Il porte la marque d’un esprit pénétrant, d’une main délicate et incisive. Il en porte encore une autre, qui n’est point d’un goût parfaitement pur. Prenez garde à ce que vous voyez sur le côté droit du corsage : il y a là une épingle de marbre si bien imitée, qu’on croit qu’on va pouvoir l’ôter, et, sur l’écharpe, il y a des soutaches à rendre jalouse une brodeuse. C’est une légère semence de mauvais goût, déjà déposée là, dès le XVe siècle, dans le terreau à chefs-d’œuvre, et qui germera, hélas ! Ce goût du trompe-l’œil, cette manie de la surcharge ornementale, est un goût bien italien. Aux grandes époques de l’art, il est maté par le génie, mars il existe, déjà, à l’état « larvé, » si l’on peut dire. Comme c’est un trait de race, il demeurera quand le génie aura passé, et alors il primera tout.
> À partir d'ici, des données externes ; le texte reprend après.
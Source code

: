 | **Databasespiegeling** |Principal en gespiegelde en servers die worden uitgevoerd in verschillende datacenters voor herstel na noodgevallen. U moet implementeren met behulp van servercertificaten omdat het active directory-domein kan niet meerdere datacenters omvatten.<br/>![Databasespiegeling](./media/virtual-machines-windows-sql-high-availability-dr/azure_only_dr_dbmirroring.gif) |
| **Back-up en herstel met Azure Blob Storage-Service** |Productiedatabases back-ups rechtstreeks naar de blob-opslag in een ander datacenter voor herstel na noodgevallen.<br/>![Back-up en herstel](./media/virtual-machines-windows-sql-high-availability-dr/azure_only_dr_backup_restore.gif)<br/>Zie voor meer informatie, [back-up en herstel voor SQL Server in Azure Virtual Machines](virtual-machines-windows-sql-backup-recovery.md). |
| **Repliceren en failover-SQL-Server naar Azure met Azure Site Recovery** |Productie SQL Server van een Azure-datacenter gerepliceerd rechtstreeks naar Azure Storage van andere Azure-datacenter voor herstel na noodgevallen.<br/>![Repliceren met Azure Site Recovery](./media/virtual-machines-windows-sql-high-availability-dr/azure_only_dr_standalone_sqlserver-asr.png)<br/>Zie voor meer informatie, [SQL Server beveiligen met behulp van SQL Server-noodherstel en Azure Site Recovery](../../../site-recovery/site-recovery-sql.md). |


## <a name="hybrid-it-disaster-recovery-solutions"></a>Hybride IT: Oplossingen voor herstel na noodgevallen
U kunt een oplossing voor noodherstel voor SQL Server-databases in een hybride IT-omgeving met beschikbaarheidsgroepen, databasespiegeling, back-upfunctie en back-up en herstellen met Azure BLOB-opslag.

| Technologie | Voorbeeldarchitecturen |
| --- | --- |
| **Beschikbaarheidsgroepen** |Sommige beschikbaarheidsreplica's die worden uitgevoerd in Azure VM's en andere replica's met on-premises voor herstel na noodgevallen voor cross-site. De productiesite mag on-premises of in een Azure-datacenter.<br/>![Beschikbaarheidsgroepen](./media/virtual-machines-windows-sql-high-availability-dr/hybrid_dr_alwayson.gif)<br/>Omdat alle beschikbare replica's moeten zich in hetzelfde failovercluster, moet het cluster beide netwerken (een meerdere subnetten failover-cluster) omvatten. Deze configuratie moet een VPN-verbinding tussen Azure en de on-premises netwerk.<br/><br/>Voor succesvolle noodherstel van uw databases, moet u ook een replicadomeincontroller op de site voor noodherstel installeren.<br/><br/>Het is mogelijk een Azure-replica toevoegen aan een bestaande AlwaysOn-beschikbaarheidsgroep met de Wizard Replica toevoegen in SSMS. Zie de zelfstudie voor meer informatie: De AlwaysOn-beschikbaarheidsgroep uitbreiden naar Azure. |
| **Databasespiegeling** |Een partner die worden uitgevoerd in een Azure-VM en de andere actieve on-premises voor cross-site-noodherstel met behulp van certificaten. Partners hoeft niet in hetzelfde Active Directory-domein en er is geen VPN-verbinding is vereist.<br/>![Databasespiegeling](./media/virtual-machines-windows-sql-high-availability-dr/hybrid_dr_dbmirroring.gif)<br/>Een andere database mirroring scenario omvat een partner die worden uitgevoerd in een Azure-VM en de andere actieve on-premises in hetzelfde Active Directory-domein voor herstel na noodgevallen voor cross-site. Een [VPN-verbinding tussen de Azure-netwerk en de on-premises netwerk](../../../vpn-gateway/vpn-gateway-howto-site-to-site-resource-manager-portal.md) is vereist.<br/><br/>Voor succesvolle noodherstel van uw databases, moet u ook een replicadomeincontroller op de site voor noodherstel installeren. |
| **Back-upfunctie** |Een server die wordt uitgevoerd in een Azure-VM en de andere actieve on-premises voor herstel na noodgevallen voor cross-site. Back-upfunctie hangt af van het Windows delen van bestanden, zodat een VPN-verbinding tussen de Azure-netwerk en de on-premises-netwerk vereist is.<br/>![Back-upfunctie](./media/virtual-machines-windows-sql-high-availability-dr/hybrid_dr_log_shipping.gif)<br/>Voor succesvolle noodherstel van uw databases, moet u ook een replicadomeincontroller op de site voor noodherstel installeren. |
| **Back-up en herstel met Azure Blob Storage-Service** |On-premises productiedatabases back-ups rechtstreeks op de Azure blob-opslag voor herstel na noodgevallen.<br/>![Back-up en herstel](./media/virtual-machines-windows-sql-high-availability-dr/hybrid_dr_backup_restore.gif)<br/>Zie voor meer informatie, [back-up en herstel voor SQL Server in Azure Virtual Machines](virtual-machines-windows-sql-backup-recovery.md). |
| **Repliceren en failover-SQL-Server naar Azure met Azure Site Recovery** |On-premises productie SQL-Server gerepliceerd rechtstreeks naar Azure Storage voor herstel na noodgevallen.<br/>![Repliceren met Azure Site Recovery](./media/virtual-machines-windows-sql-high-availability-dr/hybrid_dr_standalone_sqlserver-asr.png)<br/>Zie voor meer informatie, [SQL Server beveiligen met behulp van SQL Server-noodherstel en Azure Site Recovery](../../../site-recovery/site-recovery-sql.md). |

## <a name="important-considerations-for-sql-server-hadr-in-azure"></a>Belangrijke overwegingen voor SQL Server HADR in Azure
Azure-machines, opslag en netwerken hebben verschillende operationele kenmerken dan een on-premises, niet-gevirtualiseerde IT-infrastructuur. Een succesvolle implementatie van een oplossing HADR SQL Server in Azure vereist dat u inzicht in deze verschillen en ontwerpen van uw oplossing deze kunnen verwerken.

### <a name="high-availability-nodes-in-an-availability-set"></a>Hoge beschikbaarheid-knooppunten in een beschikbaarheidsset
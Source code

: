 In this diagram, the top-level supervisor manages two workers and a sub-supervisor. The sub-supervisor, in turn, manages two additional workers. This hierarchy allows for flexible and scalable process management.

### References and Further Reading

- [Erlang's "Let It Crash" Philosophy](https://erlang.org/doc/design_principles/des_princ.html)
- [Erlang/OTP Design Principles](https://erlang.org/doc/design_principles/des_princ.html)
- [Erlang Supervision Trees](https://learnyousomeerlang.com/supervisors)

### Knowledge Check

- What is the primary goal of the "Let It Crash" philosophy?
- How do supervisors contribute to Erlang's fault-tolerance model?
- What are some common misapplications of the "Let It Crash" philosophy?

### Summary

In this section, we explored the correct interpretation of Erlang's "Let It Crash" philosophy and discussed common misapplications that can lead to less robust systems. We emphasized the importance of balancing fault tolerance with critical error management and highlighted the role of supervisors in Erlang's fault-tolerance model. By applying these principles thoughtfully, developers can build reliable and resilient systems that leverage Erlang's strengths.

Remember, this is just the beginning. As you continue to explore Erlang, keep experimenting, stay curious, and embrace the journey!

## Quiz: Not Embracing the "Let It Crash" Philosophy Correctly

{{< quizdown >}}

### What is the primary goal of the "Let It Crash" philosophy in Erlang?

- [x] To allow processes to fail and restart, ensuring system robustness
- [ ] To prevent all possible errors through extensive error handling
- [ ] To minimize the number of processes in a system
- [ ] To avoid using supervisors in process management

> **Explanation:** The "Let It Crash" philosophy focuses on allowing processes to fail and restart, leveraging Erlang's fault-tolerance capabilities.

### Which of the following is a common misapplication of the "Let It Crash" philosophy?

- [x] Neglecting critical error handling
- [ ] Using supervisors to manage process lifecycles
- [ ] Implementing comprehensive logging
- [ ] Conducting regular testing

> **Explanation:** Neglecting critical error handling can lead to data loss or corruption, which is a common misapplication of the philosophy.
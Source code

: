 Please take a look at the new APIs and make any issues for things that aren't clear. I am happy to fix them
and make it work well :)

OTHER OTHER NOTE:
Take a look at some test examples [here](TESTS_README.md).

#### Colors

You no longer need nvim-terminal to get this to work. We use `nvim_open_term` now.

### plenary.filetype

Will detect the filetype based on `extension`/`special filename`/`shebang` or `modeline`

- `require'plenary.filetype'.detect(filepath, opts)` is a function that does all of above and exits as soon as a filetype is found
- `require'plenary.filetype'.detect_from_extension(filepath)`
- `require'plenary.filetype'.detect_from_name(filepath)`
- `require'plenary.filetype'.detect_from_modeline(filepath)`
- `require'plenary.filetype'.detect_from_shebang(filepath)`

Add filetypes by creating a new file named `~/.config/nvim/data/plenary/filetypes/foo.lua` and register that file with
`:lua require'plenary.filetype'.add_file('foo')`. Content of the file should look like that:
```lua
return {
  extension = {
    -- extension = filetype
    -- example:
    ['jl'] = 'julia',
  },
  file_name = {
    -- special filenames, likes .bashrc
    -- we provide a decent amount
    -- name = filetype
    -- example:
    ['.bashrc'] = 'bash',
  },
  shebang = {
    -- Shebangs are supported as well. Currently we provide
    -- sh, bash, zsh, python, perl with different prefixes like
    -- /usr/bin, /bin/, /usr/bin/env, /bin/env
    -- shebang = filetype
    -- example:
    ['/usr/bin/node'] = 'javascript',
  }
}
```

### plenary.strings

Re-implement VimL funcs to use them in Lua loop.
Quand vous visitez le Campo Santo de Gênes et voyez le marbre découpé en broderies, divise en franges, effiloché en dentelles, feuilleté en volants, ou quand, sur les places publiques d’Italie, vous apercevez les héros du Risorgimento brandissant des revolvers, des baïonnettes ou d’autres mécaniques laborieusement découpées dans le carrare, rappelez-vous l’épingle de Béatrice d’Este…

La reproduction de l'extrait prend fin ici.